------ Data to use

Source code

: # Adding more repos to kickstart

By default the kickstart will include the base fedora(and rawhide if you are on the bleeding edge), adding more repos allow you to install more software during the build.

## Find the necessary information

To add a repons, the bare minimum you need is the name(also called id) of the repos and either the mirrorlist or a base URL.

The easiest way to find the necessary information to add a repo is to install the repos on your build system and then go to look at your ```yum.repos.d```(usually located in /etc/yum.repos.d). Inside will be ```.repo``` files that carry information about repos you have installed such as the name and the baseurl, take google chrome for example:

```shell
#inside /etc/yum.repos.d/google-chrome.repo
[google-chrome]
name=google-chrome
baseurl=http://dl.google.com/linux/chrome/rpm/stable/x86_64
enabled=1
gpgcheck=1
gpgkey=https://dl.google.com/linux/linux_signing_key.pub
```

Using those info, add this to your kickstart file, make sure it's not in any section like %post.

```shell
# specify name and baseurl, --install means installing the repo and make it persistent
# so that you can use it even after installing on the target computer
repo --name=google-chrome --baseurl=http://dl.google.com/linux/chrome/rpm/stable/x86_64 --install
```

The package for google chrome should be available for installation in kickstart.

------------

Exercise: Look through the preceding entries for the word "more". Report how many lines hold it, and only that number.

Response to this exercise: 2